Cellular Responses to DNA Damage Induced by Topoisomerase Poisons
The Anticancer Drug Action Lab is studying cellular responses to DNA damage induced by topoisomerase poisons.
DNA topoisomerase I is an abundant nuclear enzyme that adjusts the torsional strain on DNA during processes such as replication and transcription. This enzyme is also the target of the anticancer drugs irinotecan and topotecan, which are active in a variety of solid tumors, including cancers of the colon, pancreas, lung and ovary.
Studies in Dr. Kaufmann's lab are designed to improve the effectiveness of these agents.
In particular, our research team is examining factors that potentially affect the ability of these drugs to inhibit topoisomerase I (drug uptake and posttranslational modifications of topoisomerase I). We are also studying cellular responses to drug-induced trapping of covalent topoisomerase I-DNA complexes.

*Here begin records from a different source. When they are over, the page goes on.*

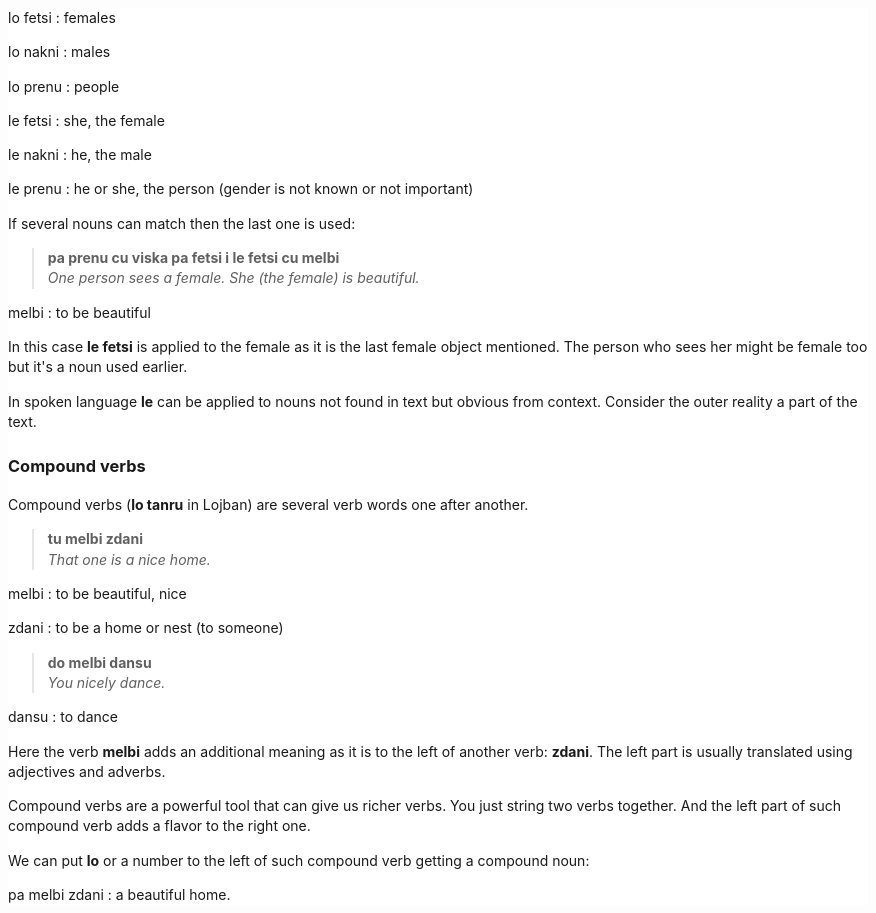 lo fetsi
: females

lo nakni
: males

lo prenu
: people

le fetsi
: she, the female

le nakni
: he, the male

le prenu
: he or she, the person (gender is not known or not important)

If several nouns can match then the last one is used:

>**pa prenu cu viska pa fetsi i le fetsi cu melbi**  
>_One person sees a female. She (the female) is beautiful._

melbi
: to be beautiful

In this case **le fetsi** is applied to the female as it is the last female object mentioned. The person who sees her might be female too but it's a noun used earlier.

In spoken language **le** can be applied to nouns not found in text but obvious from context. Consider the outer reality a part of the text.

### Compound verbs

Compound verbs (**lo tanru** in Lojban) are several verb words one after another.

>**tu melbi zdani**  
>_That one is a nice home._

melbi
: to be beautiful, nice

zdani
: to be a home or nest (to someone)

>**do melbi dansu**  
>_You nicely dance._

dansu
: to dance

Here the verb **melbi** adds an additional meaning as it is to the left of another verb: **zdani**. The left part is usually translated using adjectives and adverbs.

Compound verbs are a powerful tool that can give us richer verbs. You just string two verbs together. And the left part of such compound verb adds a flavor to the right one.

We can put **lo** or a number to the left of such compound verb getting a compound noun:

pa melbi zdani
: a beautiful home.
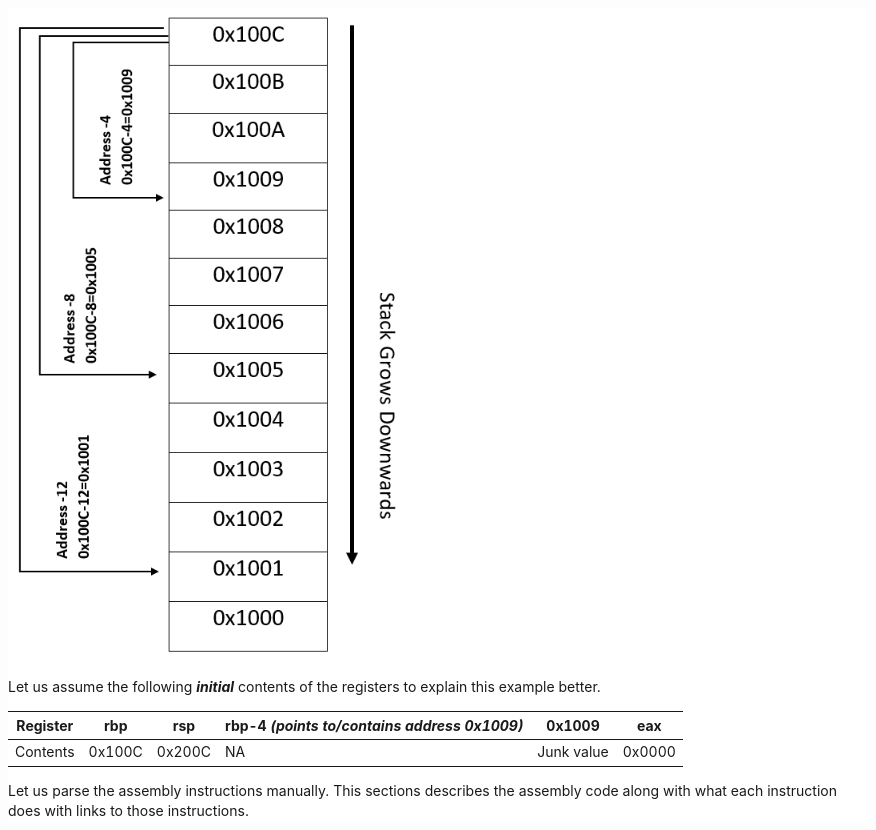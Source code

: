 <img src="./image-20200219134227348.png" alt="image-20200219134227348" style="zoom:80%;" />

Let us assume the following ***initial*** contents of the registers to explain this example better.

| Register | rbp    | rsp    | rbp-4 *(points to/contains address 0x1009)* | 0x1009     | eax    |
| -------- | ------ | ------ | ------------------------------------------- | ---------- | ------ |
| Contents | 0x100C | 0x200C | NA                                          | Junk value | 0x0000 |

Let us parse the assembly instructions manually. This sections describes the assembly code along with what each instruction does with links to those instructions.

To facilitate these studies, our team recently developed a first-in-class antibody that specifically recognizes covalent topoisomerase I-DNA complexes.
This unique reagent is being applied in preclinical and clinical studies to determine whether the stabilization of drug-induced covalent topoisomerase I-DNA complexes varies from tumor to tumor and whether this variation correlates with tumor sensitivity.
Our lab's earlier studies showed that inactivation of the ATR/Chk1 pathway sensitizes cells to killing by this class of agents. Building on these results, we are also currently investigating the possible beneficial effects of combining ATR or Chk1 inhibitors with topoisomerase I poisons in preclinical cancer models.